*** RECORD EXCERPTS ***

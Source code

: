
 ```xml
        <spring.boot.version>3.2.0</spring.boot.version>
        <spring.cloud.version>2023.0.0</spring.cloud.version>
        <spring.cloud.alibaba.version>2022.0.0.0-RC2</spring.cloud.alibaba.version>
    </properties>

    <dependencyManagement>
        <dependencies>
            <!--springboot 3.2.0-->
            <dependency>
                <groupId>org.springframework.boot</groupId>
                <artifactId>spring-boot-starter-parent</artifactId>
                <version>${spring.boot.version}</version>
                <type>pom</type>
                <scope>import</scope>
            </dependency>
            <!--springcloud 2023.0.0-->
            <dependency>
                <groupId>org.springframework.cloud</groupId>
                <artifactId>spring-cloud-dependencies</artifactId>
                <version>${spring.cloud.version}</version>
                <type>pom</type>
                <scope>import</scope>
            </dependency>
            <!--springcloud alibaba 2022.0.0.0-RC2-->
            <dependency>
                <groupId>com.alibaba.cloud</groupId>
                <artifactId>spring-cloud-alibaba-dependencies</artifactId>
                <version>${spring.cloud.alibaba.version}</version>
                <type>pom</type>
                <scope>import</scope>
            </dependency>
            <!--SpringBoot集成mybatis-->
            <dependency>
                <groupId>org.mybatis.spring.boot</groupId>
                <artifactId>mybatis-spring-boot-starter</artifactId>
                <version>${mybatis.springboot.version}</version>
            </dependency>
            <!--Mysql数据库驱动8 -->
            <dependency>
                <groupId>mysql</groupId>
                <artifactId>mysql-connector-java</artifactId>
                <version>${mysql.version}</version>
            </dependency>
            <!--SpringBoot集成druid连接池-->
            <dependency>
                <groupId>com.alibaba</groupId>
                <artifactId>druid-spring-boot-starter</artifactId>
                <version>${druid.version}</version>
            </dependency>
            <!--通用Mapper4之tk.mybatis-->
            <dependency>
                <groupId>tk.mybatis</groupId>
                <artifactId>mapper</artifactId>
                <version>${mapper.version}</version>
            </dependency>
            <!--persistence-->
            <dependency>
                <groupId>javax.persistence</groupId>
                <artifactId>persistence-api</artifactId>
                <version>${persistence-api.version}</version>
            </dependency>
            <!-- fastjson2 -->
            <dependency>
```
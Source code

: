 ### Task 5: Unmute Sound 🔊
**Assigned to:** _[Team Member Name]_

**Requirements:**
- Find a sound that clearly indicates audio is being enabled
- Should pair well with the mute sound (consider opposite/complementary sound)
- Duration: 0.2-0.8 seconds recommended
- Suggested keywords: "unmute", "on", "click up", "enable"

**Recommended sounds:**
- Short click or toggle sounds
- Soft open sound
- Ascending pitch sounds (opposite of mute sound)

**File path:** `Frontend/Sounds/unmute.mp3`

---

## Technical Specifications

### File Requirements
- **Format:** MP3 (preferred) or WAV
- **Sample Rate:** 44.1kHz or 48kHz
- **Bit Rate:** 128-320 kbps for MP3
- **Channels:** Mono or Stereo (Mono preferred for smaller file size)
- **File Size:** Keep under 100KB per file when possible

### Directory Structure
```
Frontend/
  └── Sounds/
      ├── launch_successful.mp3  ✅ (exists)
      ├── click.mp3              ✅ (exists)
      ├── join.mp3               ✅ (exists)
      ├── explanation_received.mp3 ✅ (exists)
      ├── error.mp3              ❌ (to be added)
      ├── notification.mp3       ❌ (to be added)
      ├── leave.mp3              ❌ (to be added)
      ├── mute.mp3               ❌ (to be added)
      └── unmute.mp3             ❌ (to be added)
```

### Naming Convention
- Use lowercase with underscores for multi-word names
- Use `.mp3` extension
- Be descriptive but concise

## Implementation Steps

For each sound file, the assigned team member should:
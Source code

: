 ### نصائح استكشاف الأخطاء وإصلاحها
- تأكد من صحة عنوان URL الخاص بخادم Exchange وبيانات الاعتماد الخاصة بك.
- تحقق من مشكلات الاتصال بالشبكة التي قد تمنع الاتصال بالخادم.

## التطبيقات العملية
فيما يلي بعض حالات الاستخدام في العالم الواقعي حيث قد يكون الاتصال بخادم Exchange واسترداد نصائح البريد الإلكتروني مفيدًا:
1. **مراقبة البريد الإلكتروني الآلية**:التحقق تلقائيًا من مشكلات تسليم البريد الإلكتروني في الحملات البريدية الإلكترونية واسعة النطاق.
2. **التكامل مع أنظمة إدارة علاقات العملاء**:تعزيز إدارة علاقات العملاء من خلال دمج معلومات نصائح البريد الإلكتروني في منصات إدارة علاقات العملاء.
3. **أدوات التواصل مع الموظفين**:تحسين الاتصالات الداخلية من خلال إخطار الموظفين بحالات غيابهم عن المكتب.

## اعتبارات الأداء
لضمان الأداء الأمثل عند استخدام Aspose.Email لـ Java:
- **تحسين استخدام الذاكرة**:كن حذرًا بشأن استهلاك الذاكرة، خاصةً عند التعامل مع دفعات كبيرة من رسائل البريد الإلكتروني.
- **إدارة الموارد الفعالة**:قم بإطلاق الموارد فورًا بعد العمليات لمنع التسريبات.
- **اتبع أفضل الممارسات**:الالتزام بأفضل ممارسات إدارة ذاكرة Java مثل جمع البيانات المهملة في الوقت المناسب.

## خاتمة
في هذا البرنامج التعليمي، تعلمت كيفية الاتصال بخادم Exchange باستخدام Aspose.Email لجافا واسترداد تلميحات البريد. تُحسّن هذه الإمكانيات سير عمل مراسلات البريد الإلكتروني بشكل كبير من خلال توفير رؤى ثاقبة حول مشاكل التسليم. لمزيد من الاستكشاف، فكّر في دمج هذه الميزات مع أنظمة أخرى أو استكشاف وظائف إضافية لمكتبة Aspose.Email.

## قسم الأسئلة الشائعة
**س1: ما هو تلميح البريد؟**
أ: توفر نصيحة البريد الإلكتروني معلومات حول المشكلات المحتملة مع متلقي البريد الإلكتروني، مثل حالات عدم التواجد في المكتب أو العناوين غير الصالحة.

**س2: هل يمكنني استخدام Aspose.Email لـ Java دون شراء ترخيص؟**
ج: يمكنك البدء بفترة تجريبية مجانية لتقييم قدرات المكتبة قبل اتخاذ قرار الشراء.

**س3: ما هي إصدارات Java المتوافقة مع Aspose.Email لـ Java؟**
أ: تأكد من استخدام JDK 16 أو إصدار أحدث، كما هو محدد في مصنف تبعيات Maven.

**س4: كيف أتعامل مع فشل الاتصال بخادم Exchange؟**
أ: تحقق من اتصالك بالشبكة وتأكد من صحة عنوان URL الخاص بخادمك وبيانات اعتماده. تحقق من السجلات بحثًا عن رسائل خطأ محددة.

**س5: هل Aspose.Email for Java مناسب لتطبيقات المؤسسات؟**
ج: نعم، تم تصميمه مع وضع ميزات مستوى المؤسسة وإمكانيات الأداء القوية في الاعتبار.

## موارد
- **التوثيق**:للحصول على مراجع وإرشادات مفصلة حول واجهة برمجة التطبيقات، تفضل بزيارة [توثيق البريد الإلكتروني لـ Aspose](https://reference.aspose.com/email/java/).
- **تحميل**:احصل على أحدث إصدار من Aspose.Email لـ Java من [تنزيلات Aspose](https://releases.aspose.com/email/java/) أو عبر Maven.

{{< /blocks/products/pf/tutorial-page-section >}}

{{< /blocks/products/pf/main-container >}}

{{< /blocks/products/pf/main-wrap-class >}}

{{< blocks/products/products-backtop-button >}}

*** End of RECORD EXCERPTS ***

_TO DO_. The only acceptable answer is the full set of entries, repeated exactly.

_SOLUTION FOR THIS TASK_.
Source code

:
 ```xml
        <spring.boot.version>3.2.0</spring.boot.version>
        <spring.cloud.version>2023.0.0</spring.cloud.version>
        <spring.cloud.alibaba.version>2022.0.0.0-RC2</spring.cloud.alibaba.version>
    </properties>

    <dependencyManagement>
        <dependencies>
            <!--springboot 3.2.0-->
            <dependency>
                <groupId>org.springframework.boot</groupId>
                <artifactId>spring-boot-starter-parent</artifactId>
                <version>${spring.boot.version}</version>
                <type>pom</type>
                <scope>import</scope>
            </dependency>
            <!--springcloud 2023.0.0-->
            <dependency>
                <groupId>org.springframework.cloud</groupId>
                <artifactId>spring-cloud-dependencies</artifactId>
                <version>${spring.cloud.version}</version>
                <type>pom</type>
                <scope>import</scope>
            </dependency>
            <!--springcloud alibaba 2022.0.0.0-RC2-->
            <dependency>
                <groupId>com.alibaba.cloud</groupId>
                <artifactId>spring-cloud-alibaba-dependencies</artifactId>
                <version>${spring.cloud.alibaba.version}</version>
                <type>pom</type>
                <scope>import</scope>
            </dependency>
            <!--SpringBoot集成mybatis-->
            <dependency>
                <groupId>org.mybatis.spring.boot</groupId>
                <artifactId>mybatis-spring-boot-starter</artifactId>
                <version>${mybatis.springboot.version}</version>
            </dependency>
            <!--Mysql数据库驱动8 -->
            <dependency>
                <groupId>mysql</groupId>
                <artifactId>mysql-connector-java</artifactId>
                <version>${mysql.version}</version>
            </dependency>
            <!--SpringBoot集成druid连接池-->
            <dependency>
                <groupId>com.alibaba</groupId>
                <artifactId>druid-spring-boot-starter</artifactId>
                <version>${druid.version}</version>
            </dependency>
            <!--通用Mapper4之tk.mybatis-->
            <dependency>
                <groupId>tk.mybatis</groupId>
                <artifactId>mapper</artifactId>
                <version>${mapper.version}</version>
            </dependency>
            <!--persistence-->
            <dependency>
                <groupId>javax.persistence</groupId>
                <artifactId>persistence-api</artifactId>
                <version>${persistence-api.version}</version>
            </dependency>
            <!-- fastjson2 -->
            <dependency>
```
Source code

: ### Task 5: Unmute Sound 🔊
**Assigned to:** _[Team Member Name]_

**Requirements:**
- Find a sound that clearly indicates audio is being enabled
- Should pair well with the mute sound (consider opposite/complementary sound)
- Duration: 0.2-0.8 seconds recommended
- Suggested keywords: "unmute", "on", "click up", "enable"

**Recommended sounds:**
- Short click or toggle sounds
- Soft open sound
- Ascending pitch sounds (opposite of mute sound)

**File path:** `Frontend/Sounds/unmute.mp3`

---

## Technical Specifications

### File Requirements
- **Format:** MP3 (preferred) or WAV
- **Sample Rate:** 44.1kHz or 48kHz
- **Bit Rate:** 128-320 kbps for MP3
- **Channels:** Mono or Stereo (Mono preferred for smaller file size)
- **File Size:** Keep under 100KB per file when possible

### Directory Structure
```
Frontend/
  └── Sounds/
      ├── launch_successful.mp3  ✅ (exists)
      ├── click.mp3              ✅ (exists)
      ├── join.mp3               ✅ (exists)
      ├── explanation_received.mp3 ✅ (exists)
      ├── error.mp3              ❌ (to be added)
      ├── notification.mp3       ❌ (to be added)
      ├── leave.mp3              ❌ (to be added)
      ├── mute.mp3               ❌ (to be added)
      └── unmute.mp3             ❌ (to be added)
```

### Naming Convention
- Use lowercase with underscores for multi-word names
- Use `.mp3` extension
- Be descriptive but concise

## Implementation Steps

For each sound file, the assigned team member should:
Source code

: ### نصائح استكشاف الأخطاء وإصلاحها
- تأكد من صحة عنوان URL الخاص بخادم Exchange وبيانات الاعتماد الخاصة بك.
- تحقق من مشكلات الاتصال بالشبكة التي قد تمنع الاتصال بالخادم.

## التطبيقات العملية
فيما يلي بعض حالات الاستخدام في العالم الواقعي حيث قد يكون الاتصال بخادم Exchange واسترداد نصائح البريد الإلكتروني مفيدًا:
1. **مراقبة البريد الإلكتروني الآلية**:التحقق تلقائيًا من مشكلات تسليم البريد الإلكتروني في الحملات البريدية الإلكترونية واسعة النطاق.
2. **التكامل مع أنظمة إدارة علاقات العملاء**:تعزيز إدارة علاقات العملاء من خلال دمج معلومات نصائح البريد الإلكتروني في منصات إدارة علاقات العملاء.
3. **أدوات التواصل مع الموظفين**:تحسين الاتصالات الداخلية من خلال إخطار الموظفين بحالات غيابهم عن المكتب.

## اعتبارات الأداء
لضمان الأداء الأمثل عند استخدام Aspose.Email لـ Java:
- **تحسين استخدام الذاكرة**:كن حذرًا بشأن استهلاك الذاكرة، خاصةً عند التعامل مع دفعات كبيرة من رسائل البريد الإلكتروني.
- **إدارة الموارد الفعالة**:قم بإطلاق الموارد فورًا بعد العمليات لمنع التسريبات.
- **اتبع أفضل الممارسات**:الالتزام بأفضل ممارسات إدارة ذاكرة Java مثل جمع البيانات المهملة في الوقت المناسب.

## خاتمة
في هذا البرنامج التعليمي، تعلمت كيفية الاتصال بخادم Exchange باستخدام Aspose.Email لجافا واسترداد تلميحات البريد. تُحسّن هذه الإمكانيات سير عمل مراسلات البريد الإلكتروني بشكل كبير من خلال توفير رؤى ثاقبة حول مشاكل التسليم. لمزيد من الاستكشاف، فكّر في دمج هذه الميزات مع أنظمة أخرى أو استكشاف وظائف إضافية لمكتبة Aspose.Email.

## قسم الأسئلة الشائعة
**س1: ما هو تلميح البريد؟**
أ: توفر نصيحة البريد الإلكتروني معلومات حول المشكلات المحتملة مع متلقي البريد الإلكتروني، مثل حالات عدم التواجد في المكتب أو العناوين غير الصالحة.

**س2: هل يمكنني استخدام Aspose.Email لـ Java دون شراء ترخيص؟**
ج: يمكنك البدء بفترة تجريبية مجانية لتقييم قدرات المكتبة قبل اتخاذ قرار الشراء.

**س3: ما هي إصدارات Java المتوافقة مع Aspose.Email لـ Java؟**
أ: تأكد من استخدام JDK 16 أو إصدار أحدث، كما هو محدد في مصنف تبعيات Maven.

**س4: كيف أتعامل مع فشل الاتصال بخادم Exchange؟**
أ: تحقق من اتصالك بالشبكة وتأكد من صحة عنوان URL الخاص بخادمك وبيانات اعتماده. تحقق من السجلات بحثًا عن رسائل خطأ محددة.

**س5: هل Aspose.Email for Java مناسب لتطبيقات المؤسسات؟**
ج: نعم، تم تصميمه مع وضع ميزات مستوى المؤسسة وإمكانيات الأداء القوية في الاعتبار.

## موارد
- **التوثيق**:للحصول على مراجع وإرشادات مفصلة حول واجهة برمجة التطبيقات، تفضل بزيارة [توثيق البريد الإلكتروني لـ Aspose](https://reference.aspose.com/email/java/).
- **تحميل**:احصل على أحدث إصدار من Aspose.Email لـ Java من [تنزيلات Aspose](https://releases.aspose.com/email/java/) أو عبر Maven.

{{< /blocks/products/pf/tutorial-page-section >}}

{{< /blocks/products/pf/main-container >}}

{{< /blocks/products/pf/main-wrap-class >}}

{{< blocks/products/products-backtop-button >}}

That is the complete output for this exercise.